Certains pays ont des lois qui considèrent que le blasphème est un crime, et punissent ce qu’elles qualifient d’irrespect envers la religion d’État. Les campagnes contre les lois sur le blasphème développent un contre-discours affirmant que ces lois sont médiévales et obscurantistes, qu’elles sont incompatibles avec les principes démocratiques de liberté d’expression et de croyance, et qu’elles rendent impossible toute recherche philosophique et historique sur les religions.

D’autres pays n’ont pas de religion d’État, mais ont des lois interdisant les discours haineux ou discriminatoires envers les communautés minoritaires, religieuses ou autres. Ces lois garantissent ces communautés, entre autres, contre tout traitement discriminatoire en ce qui concerne leurs croyances.
L’argument du (manque de) respect était au cœur de l’affaire concernant les caricatures du Prophète Mahomet publiées en 2005 dans un hebdomadaire satirique danois. Cette affaire a culminé en 2015 avec l’attaque terroriste contre le journal satirique français Charlie Hebdo, qui a entraîné l’assassinat de 11 journalistes et collaborateurs par deux terroristes islamistes.

3. Contre l’argument du respect

Respect formel et respect mérité
On peut répondre à l’argument du respect en réactivant l’opposition entre respect formel et respect mérité, c’est-à-dire en soutenant que le respect (formel) ne peut être exigé que s’il est mérité, et qu’en l’occurrence, il ne l’est pas.
De façon plus radicale, on peut repousser la demande de respect formel, en arguant qu’elle n’est qu’une manifestation d’autoritarisme.

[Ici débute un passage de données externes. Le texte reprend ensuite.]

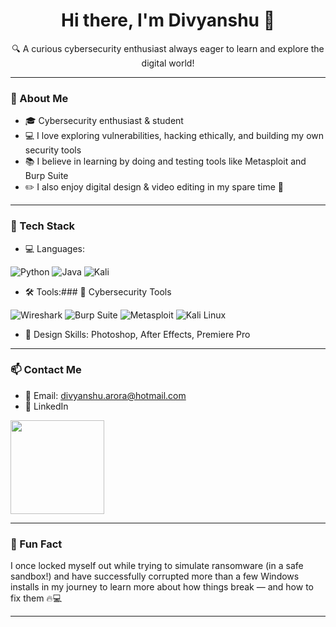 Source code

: <h1 align="center">Hi there, I'm Divyanshu 👋</h1>

<p align="center">
  🔍 A curious cybersecurity enthusiast always eager to learn and explore the digital world!
</p>

---

### 🧠 About Me

- 🎓 Cybersecurity enthusiast & student  
- 💻 I love exploring vulnerabilities, hacking ethically, and building my own security tools  
- 📚 I believe in learning by doing and testing tools like Metasploit and Burp Suite  
- ✏️ I also enjoy digital design & video editing in my spare time 🎨

---

### 🔧 Tech Stack

- 💻 Languages:
  
![Python](https://img.shields.io/badge/Python-3776AB?style=for-the-badge&logo=python&logoColor=white)
![Java](https://img.shields.io/badge/Java-ED8B00?style=for-the-badge&logo=java&logoColor=white)
![Kali](https://img.shields.io/badge/Kali_Linux-557C94?style=for-the-badge&logo=kalilinux&logoColor=white)

- 🛠 Tools:### 🧰 Cybersecurity Tools

![Wireshark](https://img.shields.io/badge/Wireshark-005CAB?style=for-the-badge&logo=wireshark&logoColor=white)
![Burp Suite](https://img.shields.io/badge/Burp%20Suite-FF6600?style=for-the-badge&logoColor=white)
![Metasploit](https://img.shields.io/badge/Metasploit-1F1F1F?style=for-the-badge)
![Kali Linux](https://img.shields.io/badge/Kali_Linux-268BEE?style=for-the-badge&logo=kalilinux&logoColor=white)

- 🎨 Design Skills: Photoshop, After Effects, Premiere Pro

---

### 📫 Contact Me

- 📧 Email: divyanshu.arora@hotmail.com
- 💼 LinkedIn
<a href="[https://www.linkedin.com/in/yourprofile/](https://www.linkedin.com/in/divyanshuarora23/)">
  <img src="https://img.shields.io/badge/LinkedIn-0A66C2?style=for-the-badge&logo=linkedin&logoColor=white" width="150"/>
</a>


---

### 🔖 Fun Fact

I once locked myself out while trying to simulate ransomware (in a safe sandbox!) and have successfully corrupted more than a few Windows installs in my journey to learn more about how things break — and how to fix them 🔥💻

---
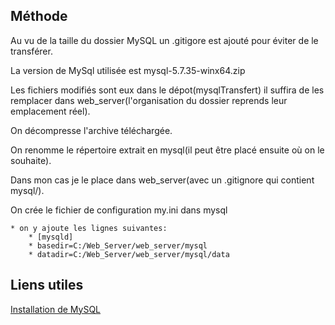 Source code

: ## Méthode
Au vu de la taille du dossier MySQL un .gitigore est ajouté pour éviter de le transférer.

La version de MySql utilisée est mysql-5.7.35-winx64.zip

Les fichiers modifiés sont eux dans le dépot(mysqlTransfert) il suffira de les remplacer dans web_server(l'organisation du dossier reprends leur emplacement réel).

On décompresse l'archive téléchargée.

On renomme le répertoire extrait en mysql(il peut être placé ensuite où on le souhaite).

Dans mon cas je le place dans web_server(avec un .gitignore qui contient mysql/).

On crée le fichier de configuration my.ini dans mysql

	* on y ajoute les lignes suivantes:
		* [mysqld]
		* basedir=C:/Web_Server/web_server/mysql
		* datadir=C:/Web_Server/web_server/mysql/data






## Liens utiles
[Installation de MySQL](https://www.youtube.com/watch?v=0vS3fOkAbPs) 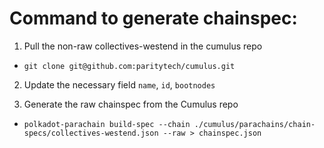 # Command to generate chainspec:

1. Pull the non-raw collectives-westend in the cumulus repo
- `git clone git@github.com:paritytech/cumulus.git`

2. Update the necessary field `name`, `id`, `bootnodes`

3. Generate the raw chainspec from the Cumulus repo
- `polkadot-parachain build-spec --chain ./cumulus/parachains/chain-specs/collectives-westend.json --raw > chainspec.json` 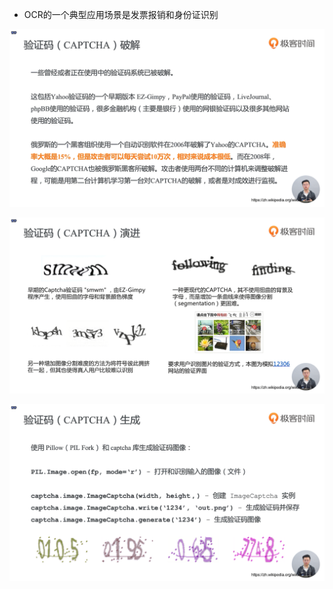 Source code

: - OCR的一个典型应用场景是发票报销和身份证识别

![1574234390843](assets/1574234390843.png)

![1574234841740](assets/1574234841740.png)

![1574235072325](assets/1574235072325.png)

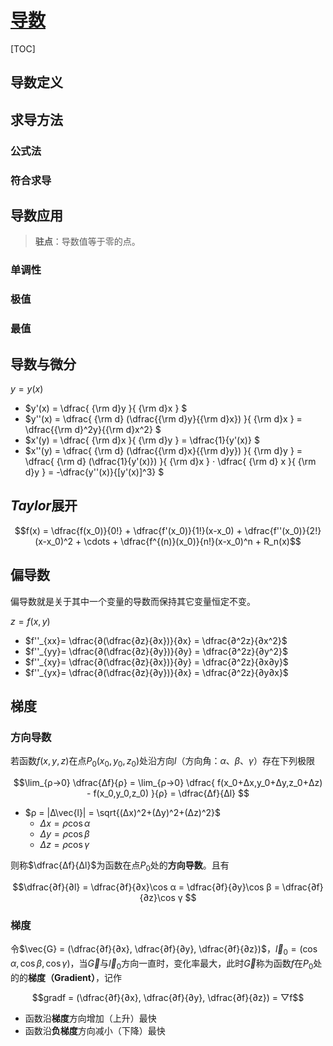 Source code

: <link rel='stylesheet' href='../../style/index.css'>
<script src='../../style/index.js'></script>

# [导数](../index.html)

[TOC]

## 导数定义

## 求导方法

### 公式法

### 符合求导

## 导数应用

>**驻点**：导数值等于零的点。

### 单调性

### 极值

### 最值

## 导数与微分

$y = y(x)$

- $y'(x)
    = \dfrac{
        {\rm d}y
    }{
        {\rm d}x
    }
$
- $y''(x)
    = \dfrac{
        {\rm d} (\dfrac{{\rm d}y}{{\rm d}x})
    }{
        {\rm d}x
    } = 
    \dfrac{{\rm d}^2y}{{\rm d}x^2}
$
- $x'(y)
    = \dfrac{
        {\rm d}x
    }{
        {\rm d}y
    }
    = \dfrac{1}{y'(x)}
$
- $x''(y)
    = \dfrac{
        {\rm d} (\dfrac{{\rm d}x}{{\rm d}y})
    }{
        {\rm d}y
    }
    = \dfrac{
        {\rm d} (\dfrac{1}{y'(x)})
    }{
        {\rm d}x
    }
    ⋅
    \dfrac{
        {\rm d} x
    }{
        {\rm d}y
    }
    = -\dfrac{y''(x)}{[y'(x)]^3}
$

## *Taylor*展开

$$f(x) = \dfrac{f(x_0)}{0!} + \dfrac{f'(x_0)}{1!}(x-x_0) + \dfrac{f''(x_0)}{2!}(x-x_0)^2 + \cdots + \dfrac{f^{(n)}(x_0)}{n!}(x-x_0)^n + R_n(x)$$

## 偏导数

偏导数就是关于其中一个变量的导数而保持其它变量恒定不变。

$z = f(x,y)$

- $f''_{xx}= \dfrac{∂(\dfrac{∂z}{∂x})}{∂x} = \dfrac{∂^2z}{∂x^2}$
- $f''_{yy}= \dfrac{∂(\dfrac{∂z}{∂y})}{∂y} = \dfrac{∂^2z}{∂y^2}$
- $f''_{xy}= \dfrac{∂(\dfrac{∂z}{∂x})}{∂y} = \dfrac{∂^2z}{∂x∂y}$
- $f''_{yx}= \dfrac{∂(\dfrac{∂z}{∂y})}{∂x} = \dfrac{∂^2z}{∂y∂x}$

## 梯度

### 方向导数

若函数$f(x,y,z)$在点$P_0(x_0,y_0,z_0)$处沿方向$l$（方向角：$α$、$β$、$γ$）存在下列极限

$$\lim_{ρ→0} \dfrac{Δf}{ρ}
    = \lim_{ρ→0} \dfrac{
        f(x_0+Δx,y_0+Δy,z_0+Δz) - f(x_0,y_0,z_0)
    }{ρ}
    = \dfrac{Δf}{Δl}
$$

- $ρ = |Δ\vec{l}| = \sqrt{(Δx)^2+(Δy)^2+(Δz)^2}$
  - $Δx = ρ\cos α$
  - $Δy = ρ\cos β$
  - $Δz = ρ\cos γ$

则称$\dfrac{Δf}{Δl}$为函数在点$P_0$处的**方向导数**。且有

$$\dfrac{∂f}{∂l}
    = \dfrac{∂f}{∂x}\cos α
    = \dfrac{∂f}{∂y}\cos β
    = \dfrac{∂f}{∂z}\cos γ
$$

### 梯度

令$\vec{G} = (\dfrac{∂f}{∂x}, \dfrac{∂f}{∂y}, \dfrac{∂f}{∂z})$，$\vec{l}_0 = (\cos α, \cos β, \cos γ)$，当$\vec{G}$与$\vec{l}_0$方向一直时，变化率最大，此时$\vec{G}$称为函数$f$在$P_0$处的的**梯度（Gradient）**，记作

$$gradf = (\dfrac{∂f}{∂x}, \dfrac{∂f}{∂y}, \dfrac{∂f}{∂z}) = ▽f$$

- 函数沿**梯度**方向增加（上升）最快
- 函数沿**负梯度**方向减小（下降）最快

Droit au respect VS Droit d’expression
On peut également opposer au droit au respect le droit d’expression, qu’il s’agisse du droit d’expression du citoyen, du philosophe ou de l’artiste.

— Vous devez respecter ma croyance.
— Et vous, vous devez respecter mon scepticisme.

Le débat sur ces conflits de valeurs exemplaires se déroule dans l’espace public, il implique également les philosophes, les citoyens et les législateurs. En dernière instance, et dans des cas d’espèce, intervient la justice concrète, qui, en France, appliquera les lois de la République.


[1] Lat. argument ad reverentiam, du lat. reverentia “1. Crainte 2. Crainte respectueuse, respect, déférence” (Gaffiot, Reverentia).
[2]
https://www.legifrance.gouv.fr/codes/article_lc/LEGIARTI000006419320/
[3] http://tice.inpl-nancy.fr/modules/lang/forprint_fle/fle-utc/pages/chapitre2/LETMOT/letdemformules.pdf
[4] https://www.ladepeche.fr/article/2016/05/27/2353107-forces-ordre-meritent-gratitude-respect-tous-francais.html (29-07-2017)
[5] https://www.service-public.fr/particuliers/vosdroits/F33322
[6] [http://infocatho.cef.fr/fichiers_html/archives/deuxmil11sem/ semaine15/210nx151europeb.html (20-09-2013)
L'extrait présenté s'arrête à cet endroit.